A few weeks ago, I read Stephen King’s On Writing. Overall, it was a great and informing read. Definitely a book I will be reading time and again. I highly recommend it.
However, I must admit that at times I wanted to skip the autobiography part and move on to the writing advice part. But I’m glad I stuck it out and kept reading.
That first part about King’s life ended up being inspiring to read. His journey to success gave me hope for my own. When King experienced the joy of selling his first novel, I got a little taste of what it will be like when I sell my first novel. I get butterflies just thinking about it.
The second part contained tons of helpful writing advice. I considered it very valuable because it was coming from one of the world’s most renowned writers. His analogy of writing tools as a toolbox helped me see the levels of importance and use that grammar and style have in writing.
What struck me the most from the entire book was that King is a pantser and a big advocate of pantsing. Before I read this book, I was a stubborn plotter. I could not face a blank page or screen. Words would not come. I had to have a good idea of what I was going to write about.
Then King opened my mind. He is pretty convincing, I must say. He uses another analogy to show the reader that pantsing is the way to write. He says that writing a story is like an archaeologist carving out a fossil. It’s already there. You just have to unearth it. So don’t worry about outlining and plotting. Just write. The story will reveal itself if you use the right tools.
King convinced me to try pantsing.
I tried plotting my first novel back in November. It didn’t go so well. I struggled to come up with more scenes. Nonetheless, I have always thought this was the way for me.
Maybe I’m wrong.
Now I’m giving pantsing a try.

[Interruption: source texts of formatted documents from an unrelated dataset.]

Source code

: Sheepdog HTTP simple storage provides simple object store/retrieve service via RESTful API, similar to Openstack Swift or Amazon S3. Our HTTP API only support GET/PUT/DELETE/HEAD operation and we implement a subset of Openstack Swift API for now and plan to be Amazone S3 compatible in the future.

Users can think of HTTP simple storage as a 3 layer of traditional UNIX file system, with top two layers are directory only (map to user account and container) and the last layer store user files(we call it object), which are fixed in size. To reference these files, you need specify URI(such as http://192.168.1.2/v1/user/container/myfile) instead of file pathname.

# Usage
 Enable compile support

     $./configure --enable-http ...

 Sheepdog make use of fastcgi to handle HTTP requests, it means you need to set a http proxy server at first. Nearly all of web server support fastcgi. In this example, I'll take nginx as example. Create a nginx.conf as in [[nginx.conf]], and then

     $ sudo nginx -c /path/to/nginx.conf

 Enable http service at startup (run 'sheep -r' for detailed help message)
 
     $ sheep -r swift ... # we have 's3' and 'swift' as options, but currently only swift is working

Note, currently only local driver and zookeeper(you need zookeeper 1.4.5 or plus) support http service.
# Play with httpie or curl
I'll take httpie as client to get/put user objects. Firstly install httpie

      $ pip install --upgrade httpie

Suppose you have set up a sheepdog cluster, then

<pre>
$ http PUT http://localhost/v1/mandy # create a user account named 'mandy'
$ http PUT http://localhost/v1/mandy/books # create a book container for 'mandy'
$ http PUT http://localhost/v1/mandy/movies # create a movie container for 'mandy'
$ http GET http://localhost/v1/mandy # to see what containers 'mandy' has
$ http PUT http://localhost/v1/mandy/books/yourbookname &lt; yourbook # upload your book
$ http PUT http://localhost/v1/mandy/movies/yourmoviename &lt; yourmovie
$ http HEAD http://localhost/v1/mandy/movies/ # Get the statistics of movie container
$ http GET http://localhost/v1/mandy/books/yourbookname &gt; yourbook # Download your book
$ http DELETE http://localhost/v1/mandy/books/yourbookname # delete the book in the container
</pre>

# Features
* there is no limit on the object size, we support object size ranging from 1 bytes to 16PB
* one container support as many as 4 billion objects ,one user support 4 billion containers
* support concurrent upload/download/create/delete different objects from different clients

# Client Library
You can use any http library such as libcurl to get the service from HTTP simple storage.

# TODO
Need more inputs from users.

See how that works. Maybe I’ll work better that way. Maybe I won’t. There’s only one way to find out. And that’s by pantsing. Right now, I’m writing my second novel. It started as a pantsing session, which I found liberating.

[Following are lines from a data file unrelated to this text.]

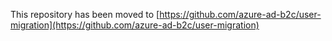 This repository has been moved to [https://github.com/azure-ad-b2c/user-migration](https://github.com/azure-ad-b2c/user-migration)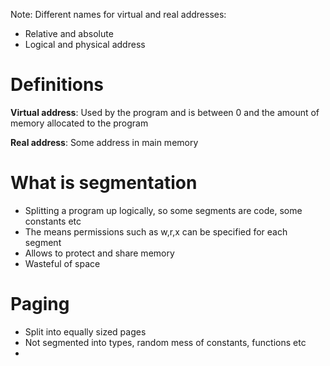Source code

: 
Note: Different names for virtual and real addresses: 
- Relative and absolute
- Logical and physical address

# Definitions

__Virtual address__: Used by the program and is between 0 and the amount of memory allocated to the program

__Real address__: Some address in main memory

# What is segmentation 

- Splitting a program up logically, so some segments are code, some constants etc
- The means permissions such as w,r,x can be specified for each segment
- Allows to protect and share memory
- Wasteful of space

# Paging
- Split into equally sized pages
- Not segmented into types, random mess of constants, functions etc
-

I’m not advocating pantsing for everyone. Every writer is different and may be a panster or plotter or something in between.

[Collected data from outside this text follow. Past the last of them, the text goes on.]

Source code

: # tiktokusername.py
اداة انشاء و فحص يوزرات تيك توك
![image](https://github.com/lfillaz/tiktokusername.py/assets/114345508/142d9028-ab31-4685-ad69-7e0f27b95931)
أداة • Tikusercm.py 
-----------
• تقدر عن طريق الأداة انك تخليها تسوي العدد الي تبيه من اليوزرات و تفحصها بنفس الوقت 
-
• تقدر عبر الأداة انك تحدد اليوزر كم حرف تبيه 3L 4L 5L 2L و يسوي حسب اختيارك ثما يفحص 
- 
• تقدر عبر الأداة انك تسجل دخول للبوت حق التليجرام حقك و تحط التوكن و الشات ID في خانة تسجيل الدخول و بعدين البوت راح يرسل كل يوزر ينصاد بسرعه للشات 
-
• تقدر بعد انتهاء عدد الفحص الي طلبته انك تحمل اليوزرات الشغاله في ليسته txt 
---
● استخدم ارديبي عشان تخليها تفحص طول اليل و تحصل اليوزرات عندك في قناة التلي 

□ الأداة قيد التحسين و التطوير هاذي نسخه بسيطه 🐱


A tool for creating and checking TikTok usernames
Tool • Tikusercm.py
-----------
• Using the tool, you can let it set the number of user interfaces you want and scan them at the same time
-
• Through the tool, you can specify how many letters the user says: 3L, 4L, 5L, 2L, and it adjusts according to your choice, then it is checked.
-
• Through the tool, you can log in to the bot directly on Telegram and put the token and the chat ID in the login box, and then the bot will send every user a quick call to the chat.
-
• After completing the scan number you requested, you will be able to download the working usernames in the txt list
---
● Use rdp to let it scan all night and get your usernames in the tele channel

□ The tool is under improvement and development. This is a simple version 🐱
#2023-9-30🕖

I know that sometimes pantsing backfires, and the story never gets anywhere. The writer is sometimes left with thousands of useless words. That is something to keep in mind when pantsing.
But, if you think about it, the same can be true of plotting. All of my false starts involved never getting past the planning stage. I created worlds, characters, settings, even languages, without ever getting a word of the actual novel written.
There are pitfalls in any writing method.
If anything, I think pantsing is a great way to jumpstart a novel for those of us who get stuck in planning mode.
But even more than learning that pantsing is a valid and often effective method of writing (for some writers), my greatest takeaway from On Writing was that writers should be open minded. You never know what could work for you.